# [YOUR INSTRUCTIONS]
Using the data that follows, say how many lines contain the word "constant", giving the number by itself.

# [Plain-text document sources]

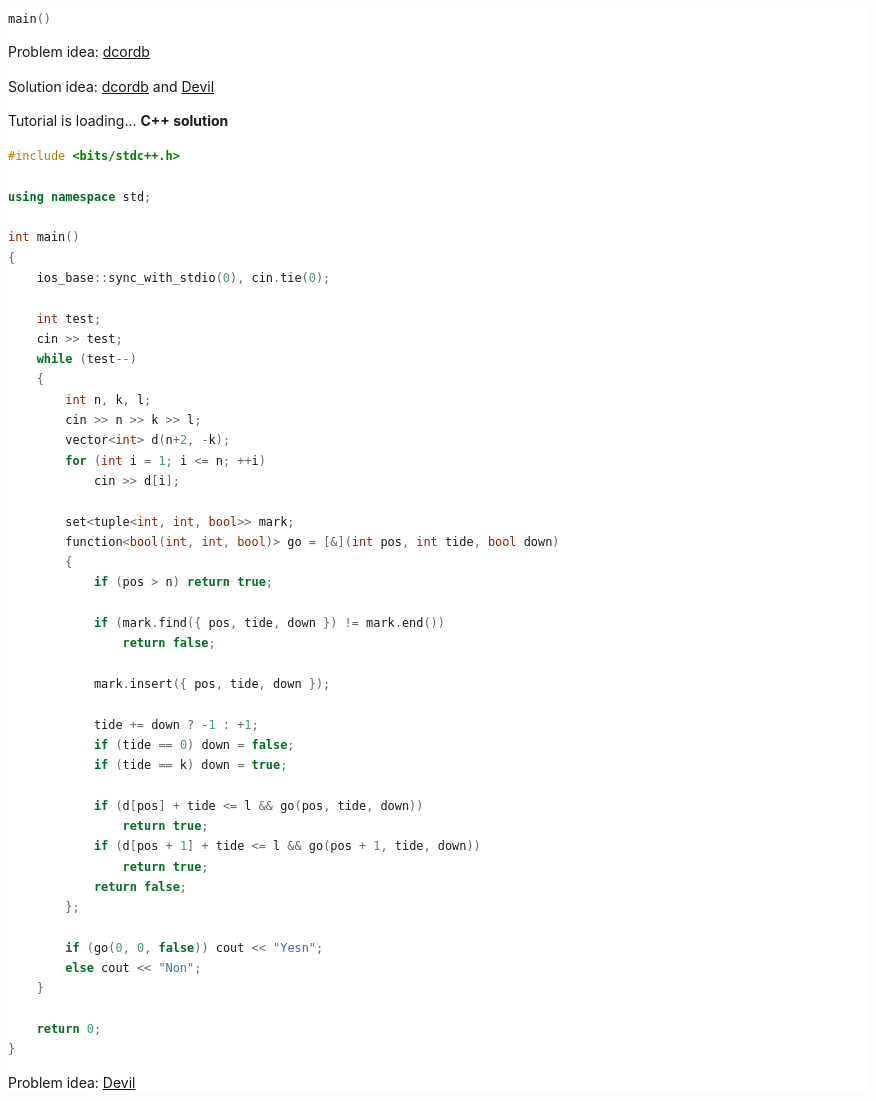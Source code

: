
 ```cpp
main()
```
Problem idea: [dcordb](https://codeforces.com/profile/dcordb "Expert dcordb")

Solution idea: [dcordb](https://codeforces.com/profile/dcordb "Expert dcordb") and [Devil](https://codeforces.com/profile/Devil "Master Devil")

 Tutorial is loading... **C++ solution**
```cpp
#include <bits/stdc++.h>

using namespace std;

int main()
{
	ios_base::sync_with_stdio(0), cin.tie(0);

	int test;
	cin >> test;
	while (test--)
	{
		int n, k, l;
		cin >> n >> k >> l;
		vector<int> d(n+2, -k);
		for (int i = 1; i <= n; ++i)
			cin >> d[i];

		set<tuple<int, int, bool>> mark;
		function<bool(int, int, bool)> go = [&](int pos, int tide, bool down)
		{
			if (pos > n) return true;
			
			if (mark.find({ pos, tide, down }) != mark.end())
				return false;

			mark.insert({ pos, tide, down });

			tide += down ? -1 : +1;
			if (tide == 0) down = false;
			if (tide == k) down = true;

			if (d[pos] + tide <= l && go(pos, tide, down))
				return true;
			if (d[pos + 1] + tide <= l && go(pos + 1, tide, down))
				return true;
			return false;
		};

		if (go(0, 0, false)) cout << "Yesn";
		else cout << "Non";
	}

	return 0;
}
```
Problem idea: [Devil](https://codeforces.com/profile/Devil "Master Devil")

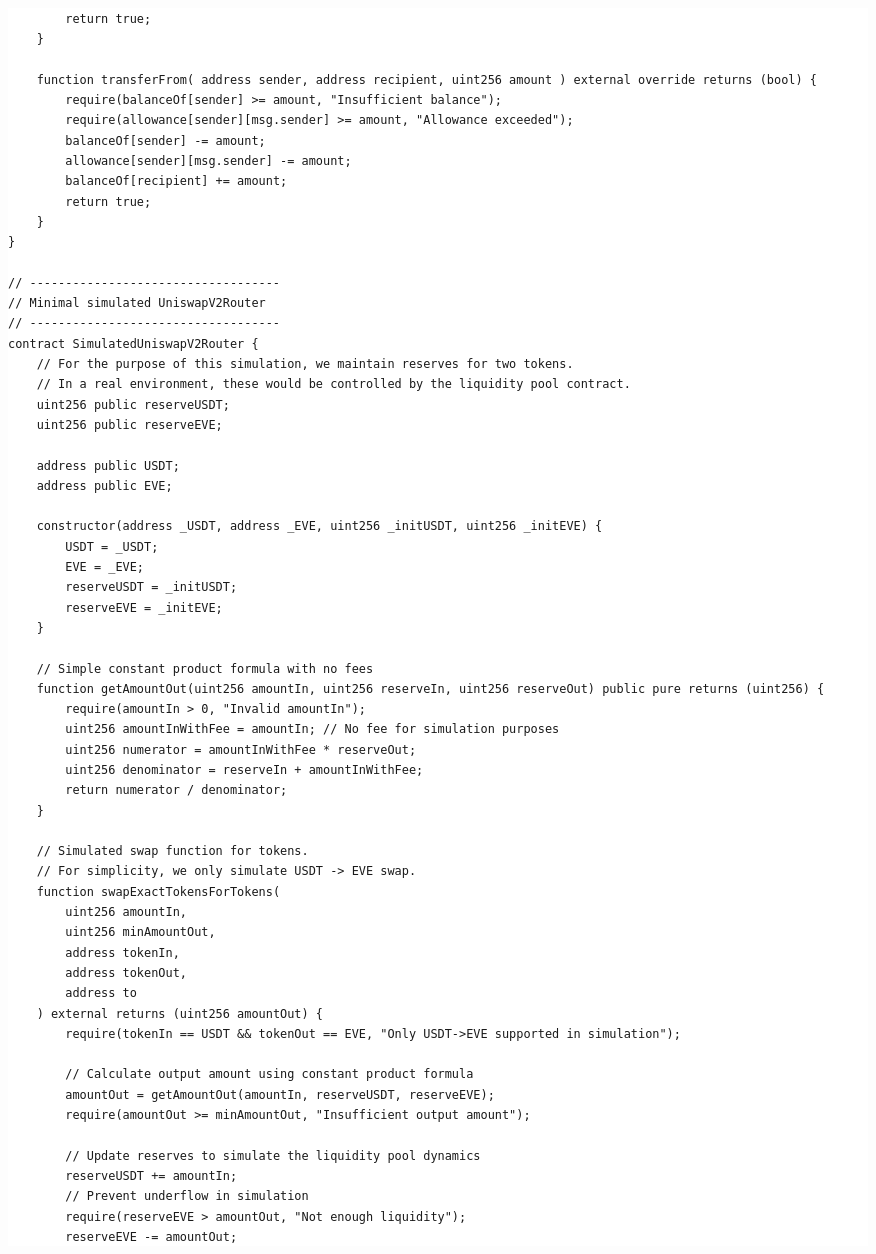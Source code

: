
 ```solidity
        return true;
    }

    function transferFrom( address sender, address recipient, uint256 amount ) external override returns (bool) {
        require(balanceOf[sender] >= amount, "Insufficient balance");
        require(allowance[sender][msg.sender] >= amount, "Allowance exceeded");
        balanceOf[sender] -= amount;
        allowance[sender][msg.sender] -= amount;
        balanceOf[recipient] += amount;
        return true;
    }
}

// -----------------------------------
// Minimal simulated UniswapV2Router
// -----------------------------------
contract SimulatedUniswapV2Router {
    // For the purpose of this simulation, we maintain reserves for two tokens.
    // In a real environment, these would be controlled by the liquidity pool contract.
    uint256 public reserveUSDT;
    uint256 public reserveEVE;

    address public USDT;
    address public EVE;

    constructor(address _USDT, address _EVE, uint256 _initUSDT, uint256 _initEVE) {
        USDT = _USDT;
        EVE = _EVE;
        reserveUSDT = _initUSDT;
        reserveEVE = _initEVE;
    }

    // Simple constant product formula with no fees
    function getAmountOut(uint256 amountIn, uint256 reserveIn, uint256 reserveOut) public pure returns (uint256) {
        require(amountIn > 0, "Invalid amountIn");
        uint256 amountInWithFee = amountIn; // No fee for simulation purposes
        uint256 numerator = amountInWithFee * reserveOut;
        uint256 denominator = reserveIn + amountInWithFee;
        return numerator / denominator;
    }

    // Simulated swap function for tokens.
    // For simplicity, we only simulate USDT -> EVE swap.
    function swapExactTokensForTokens(
        uint256 amountIn,
        uint256 minAmountOut,
        address tokenIn,
        address tokenOut,
        address to
    ) external returns (uint256 amountOut) {
        require(tokenIn == USDT && tokenOut == EVE, "Only USDT->EVE supported in simulation");

        // Calculate output amount using constant product formula
        amountOut = getAmountOut(amountIn, reserveUSDT, reserveEVE);
        require(amountOut >= minAmountOut, "Insufficient output amount");

        // Update reserves to simulate the liquidity pool dynamics
        reserveUSDT += amountIn;
        // Prevent underflow in simulation
        require(reserveEVE > amountOut, "Not enough liquidity");
        reserveEVE -= amountOut;
```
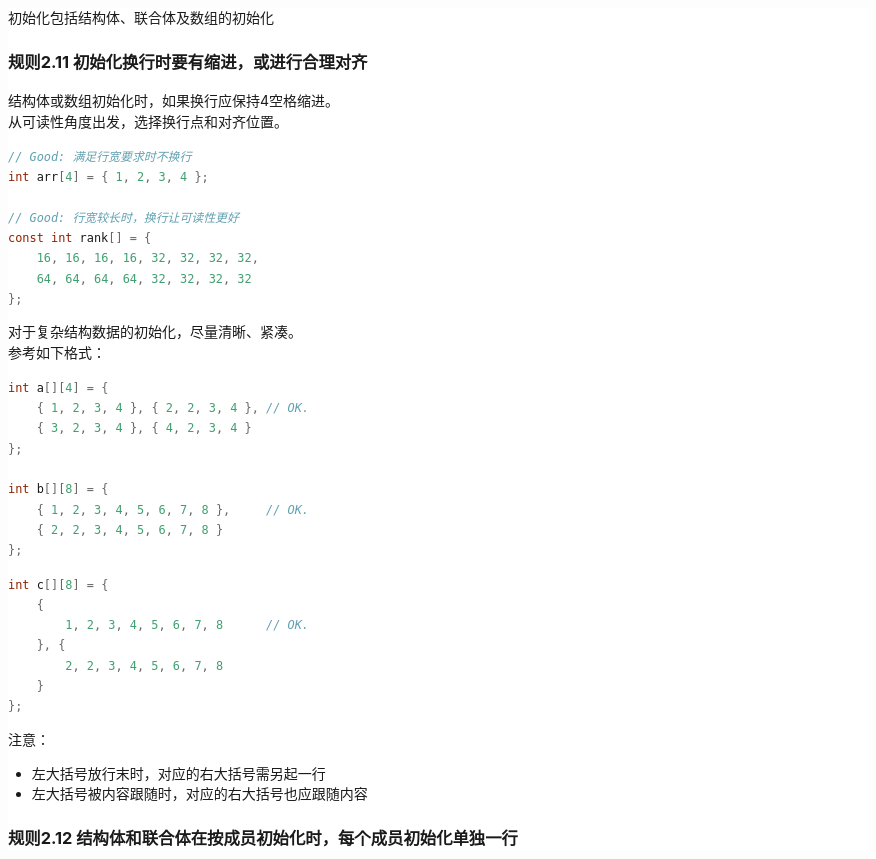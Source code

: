 初始化包括结构体、联合体及数组的初始化

### <a name="r2-11"></a>规则2.11 初始化换行时要有缩进，或进行合理对齐
<a id="markdown-%3Ca-name%3D%22r2-11%22%3E%3C%2Fa%3E%E8%A7%84%E5%88%992.11-%E5%88%9D%E5%A7%8B%E5%8C%96%E6%8D%A2%E8%A1%8C%E6%97%B6%E8%A6%81%E6%9C%89%E7%BC%A9%E8%BF%9B%EF%BC%8C%E6%88%96%E8%BF%9B%E8%A1%8C%E5%90%88%E7%90%86%E5%AF%B9%E9%BD%90" name="%3Ca-name%3D%22r2-11%22%3E%3C%2Fa%3E%E8%A7%84%E5%88%992.11-%E5%88%9D%E5%A7%8B%E5%8C%96%E6%8D%A2%E8%A1%8C%E6%97%B6%E8%A6%81%E6%9C%89%E7%BC%A9%E8%BF%9B%EF%BC%8C%E6%88%96%E8%BF%9B%E8%A1%8C%E5%90%88%E7%90%86%E5%AF%B9%E9%BD%90"></a>

结构体或数组初始化时，如果换行应保持4空格缩进。  
从可读性角度出发，选择换行点和对齐位置。
```c
// Good: 满足行宽要求时不换行
int arr[4] = { 1, 2, 3, 4 };

// Good: 行宽较长时，换行让可读性更好
const int rank[] = { 
    16, 16, 16, 16, 32, 32, 32, 32,
    64, 64, 64, 64, 32, 32, 32, 32
};
```

对于复杂结构数据的初始化，尽量清晰、紧凑。  
参考如下格式：
```c
int a[][4] = {
    { 1, 2, 3, 4 }, { 2, 2, 3, 4 }, // OK.
    { 3, 2, 3, 4 }, { 4, 2, 3, 4 }
};

int b[][8] = {
    { 1, 2, 3, 4, 5, 6, 7, 8 },     // OK.
    { 2, 2, 3, 4, 5, 6, 7, 8 }
};
```
```c
int c[][8] = {
    {
        1, 2, 3, 4, 5, 6, 7, 8      // OK.
    }, {
        2, 2, 3, 4, 5, 6, 7, 8
    }
};
```

注意：
- 左大括号放行末时，对应的右大括号需另起一行
- 左大括号被内容跟随时，对应的右大括号也应跟随内容

### <a name="r2-12"></a>规则2.12 结构体和联合体在按成员初始化时，每个成员初始化单独一行
<a id="markdown-%3Ca-name%3D%22r2-12%22%3E%3C%2Fa%3E%E8%A7%84%E5%88%992.12-%E7%BB%93%E6%9E%84%E4%BD%93%E5%92%8C%E8%81%94%E5%90%88%E4%BD%93%E5%9C%A8%E6%8C%89%E6%88%90%E5%91%98%E5%88%9D%E5%A7%8B%E5%8C%96%E6%97%B6%EF%BC%8C%E6%AF%8F%E4%B8%AA%E6%88%90%E5%91%98%E5%88%9D%E5%A7%8B%E5%8C%96%E5%8D%95%E7%8B%AC%E4%B8%80%E8%A1%8C" name="%3Ca-name%3D%22r2-12%22%3E%3C%2Fa%3E%E8%A7%84%E5%88%992.12-%E7%BB%93%E6%9E%84%E4%BD%93%E5%92%8C%E8%81%94%E5%90%88%E4%BD%93%E5%9C%A8%E6%8C%89%E6%88%90%E5%91%98%E5%88%9D%E5%A7%8B%E5%8C%96%E6%97%B6%EF%BC%8C%E6%AF%8F%E4%B8%AA%E6%88%90%E5%91%98%E5%88%9D%E5%A7%8B%E5%8C%96%E5%8D%95%E7%8B%AC%E4%B8%80%E8%A1%8C"></a>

# [ANSWER TO THIS PROBLEM]
2